(Your instructions) Across all the records below, count the lines that hold "PathStandard". State only that figure.
────────────────────
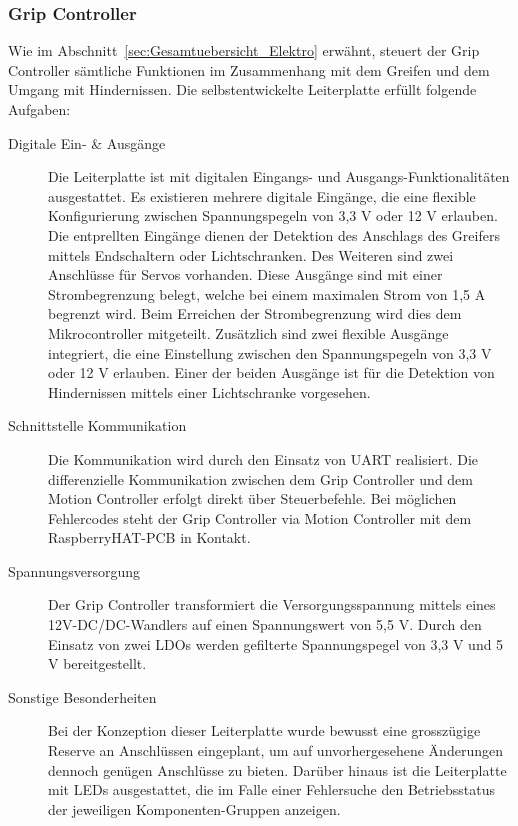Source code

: \documentclass[main.tex]{subfiles} %
\begin{document}

\subsubsection{Grip Controller}
Wie im Abschnitt~\ref{sec:Gesamtuebersicht_Elektro} erwähnt, steuert der Grip
Controller sämtliche Funktionen im Zusammenhang mit dem Greifen und dem Umgang
mit Hindernissen. Die selbstentwickelte Leiterplatte erfüllt folgende Aufgaben:

\begin{description}
      \item[Digitale Ein- \& Ausgänge] Die Leiterplatte ist mit digitalen Eingangs- und
            Ausgangs-Funktionalitäten ausgestattet. Es existieren mehrere digitale
            Eingänge, die eine flexible Konfigurierung zwischen Spannungspegeln von 3,3 V
            oder 12 V erlauben. Die entprellten Eingänge dienen der Detektion des Anschlags
            des Greifers mittels Endschaltern oder Lichtschranken. Des Weiteren sind zwei
            Anschlüsse für Servos vorhanden. Diese Ausgänge sind mit einer Strombegrenzung
            belegt, welche bei einem maximalen Strom von 1,5 A begrenzt wird. Beim
            Erreichen der Strombegrenzung wird dies dem Mikrocontroller mitgeteilt.
            Zusätzlich sind zwei flexible Ausgänge integriert, die eine Einstellung
            zwischen den Spannungspegeln von 3,3 V oder 12 V erlauben. Einer der beiden
            Ausgänge ist für die Detektion von Hindernissen mittels einer Lichtschranke
            vorgesehen.

      \item[Schnittstelle Kommunikation] Die Kommunikation wird durch den Einsatz von UART
            realisiert. Die differenzielle Kommunikation zwischen dem Grip Controller und
            dem Motion Controller erfolgt direkt über Steuerbefehle. Bei möglichen
            Fehlercodes steht der Grip Controller via Motion Controller mit dem
            RaspberryHAT-PCB in Kontakt.

      \item[Spannungsversorgung] Der Grip Controller transformiert die Versorgungsspannung
            mittels eines 12V-DC/DC-Wandlers auf einen Spannungswert von 5,5 V. Durch den
            Einsatz von zwei LDOs werden gefilterte Spannungspegel von 3,3 V und 5 V
            bereitgestellt.

      \item[Sonstige Besonderheiten] Bei der Konzeption dieser Leiterplatte wurde bewusst
            eine grosszügige Reserve an Anschlüssen eingeplant, um auf unvorhergesehene
            Änderungen dennoch genügen Anschlüsse zu bieten. Darüber hinaus ist die
            Leiterplatte mit LEDs ausgestattet, die im Falle einer Fehlersuche den
            Betriebsstatus der jeweiligen Komponenten-Gruppen anzeigen.
\end{description}
\end{document}
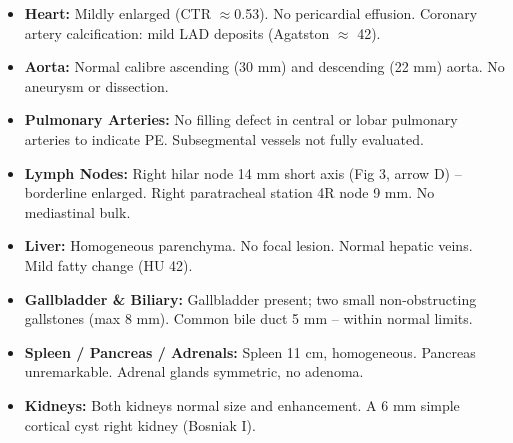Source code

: \documentclass[11pt,a4paper]{article}
\newcommand{\findingbullet}[1]{%
  \item \small #1%
}
\begin{document}
\noindent
\begin{minipage}[t]{0.49\linewidth}
\begin{tcolorbox}[tealbox, title={\faHeart\hspace{4pt}Mediastinum \& Cardiovascular}]
\vspace{4pt}
\begin{itemize}[leftmargin=12pt, itemsep=3pt, parsep=0pt]
  \findingbullet{\textbf{Heart:} Mildly enlarged (CTR $\approx$0.53). No pericardial effusion. Coronary artery calcification: mild LAD deposits (Agatston $\approx$ 42).}
  \findingbullet{\textbf{Aorta:} Normal calibre ascending (30 mm) and descending (22 mm) aorta. No aneurysm or dissection.}
  \findingbullet{\textbf{Pulmonary Arteries:} No filling defect in central or lobar pulmonary arteries to indicate PE. Subsegmental vessels not fully evaluated.}
  \findingbullet{\textbf{Lymph Nodes:} Right hilar node 14 mm short axis (Fig 3, arrow D) -- borderline enlarged. Right paratracheal station 4R node 9 mm. No mediastinal bulk.}
\end{itemize}
\vspace{4pt}
\end{tcolorbox}
\end{minipage}%
\hfill
\par
\begin{minipage}[t]{0.49\linewidth}
\begin{tcolorbox}[tealbox, title={\faStethoscope\hspace{4pt}Upper Abdomen (Limited)}]
\vspace{4pt}
\begin{itemize}[leftmargin=12pt, itemsep=3pt, parsep=0pt]
  \findingbullet{\textbf{Liver:} Homogeneous parenchyma. No focal lesion. Normal hepatic veins. Mild fatty change (HU 42).}
  \findingbullet{\textbf{Gallbladder \& Biliary:} Gallbladder present; two small non-obstructing gallstones (max 8 mm). Common bile duct 5 mm -- within normal limits.}
  \findingbullet{\textbf{Spleen / Pancreas / Adrenals:} Spleen 11 cm, homogeneous. Pancreas unremarkable. Adrenal glands symmetric, no adenoma.}
  \findingbullet{\textbf{Kidneys:} Both kidneys normal size and enhancement. A 6 mm simple cortical cyst right kidney (Bosniak I).}
\end{itemize}
\vspace{4pt}
\end{tcolorbox}
\end{minipage}

\vspace{8pt}
\end{document}
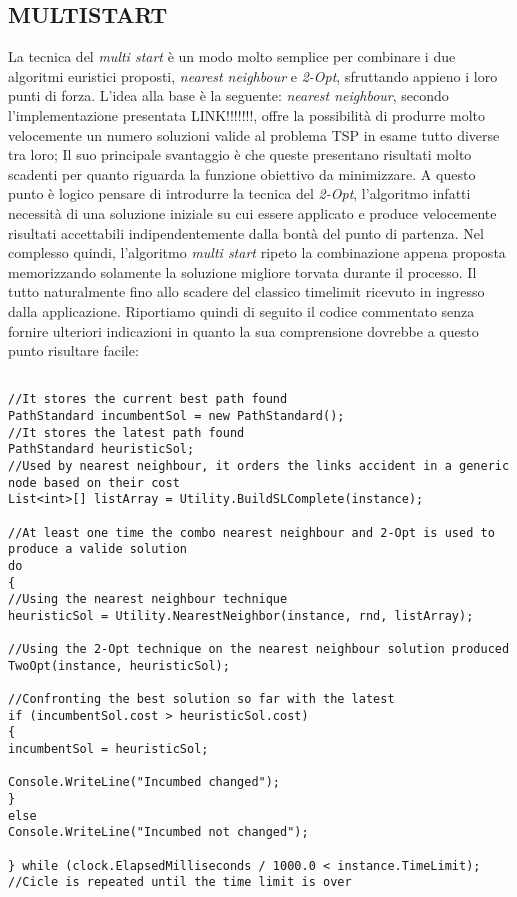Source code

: \documentclass[11pt]{article}
\begin{document}
\subsection*{MULTISTART}
\label{sec:MultiStartS}

La tecnica del \textit{multi start} è un modo molto semplice per combinare i due algoritmi euristici proposti, \textit{nearest neighbour} e \textit{2-Opt}, sfruttando appieno i loro punti di forza.
L'idea alla base è la seguente: \textit{nearest neighbour}, secondo l'implementazione presentata LINK!!!!!!!, offre la possibilità di produrre molto velocemente un numero soluzioni valide al problema TSP in esame tutto diverse tra loro; Il suo principale svantaggio è che queste presentano risultati molto scadenti per quanto riguarda la funzione obiettivo da minimizzare. A questo punto è logico pensare di introdurre la tecnica del \textit{2-Opt}, l'algoritmo infatti necessità di una soluzione iniziale su cui essere applicato e produce velocemente risultati accettabili indipendentemente dalla bontà del punto di partenza.
Nel complesso quindi, l'algoritmo \textit{multi start} ripeto la combinazione appena proposta memorizzando solamente la soluzione migliore torvata durante il processo. Il tutto naturalmente fino allo scadere del classico timelimit ricevuto in ingresso dalla applicazione.
Riportiamo quindi di seguito il codice commentato senza fornire ulteriori indicazioni in quanto la sua comprensione dovrebbe a questo punto risultare facile:

\begin{lstlisting}

//It stores the current best path found
PathStandard incumbentSol = new PathStandard();
//It stores the latest path found
PathStandard heuristicSol;
//Used by nearest neighbour, it orders the links accident in a generic node based on their cost
List<int>[] listArray = Utility.BuildSLComplete(instance);

//At least one time the combo nearest neighbour and 2-Opt is used to produce a valide solution
do
{
//Using the nearest neighbour technique
heuristicSol = Utility.NearestNeighbor(instance, rnd, listArray);

//Using the 2-Opt technique on the nearest neighbour solution produced
TwoOpt(instance, heuristicSol);

//Confronting the best solution so far with the latest
if (incumbentSol.cost > heuristicSol.cost)
{
incumbentSol = heuristicSol;

Console.WriteLine("Incumbed changed");
}
else
Console.WriteLine("Incumbed not changed");

} while (clock.ElapsedMilliseconds / 1000.0 < instance.TimeLimit); //Cicle is repeated until the time limit is over

\end{lstlisting}
\end{document}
────────────────────
(Response area) 2